» **TASK DESCRIPTION**
Each line of the data that includes "Favorites" must be copied.

══════════════════════════════

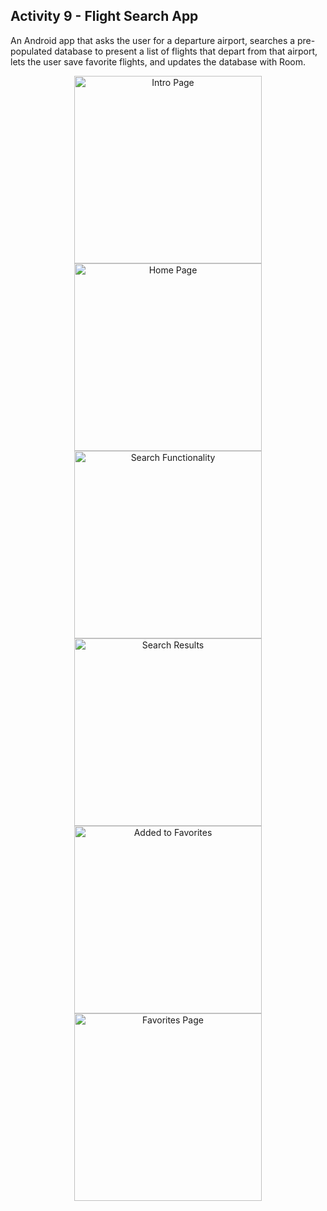 ## Activity 9 - Flight Search App

An Android app that asks the user for a departure airport, searches a pre-populated database to present a list of flights that depart from that airport, lets the user save favorite flights, and updates the database with Room.

<div align="center">
    <img src="https://i.imgur.com/LEdxiuJ.png" alt="Intro Page" width="300">
    <img src="https://i.imgur.com/vdqFJIV.png" alt="Home Page" width="300">
    <img src="https://i.imgur.com/ElBG5Kl.png" alt="Search Functionality" width="300">
    <img src="https://i.imgur.com/UAvfl9C.png" alt="Search Results" width="300">
    <img src="https://i.imgur.com/C1WqWDx.png" alt="Added to Favorites" width="300">
    <img src="https://i.imgur.com/kjye6l2.png" alt="Favorites Page" width="300">
</div>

══════════════════════════════

» **OUTPUT OF THE TASK**
    <img src="https://i.imgur.com/C1WqWDx.png" alt="Added to Favorites" width="300">
    <img src="https://i.imgur.com/kjye6l2.png" alt="Favorites Page" width="300">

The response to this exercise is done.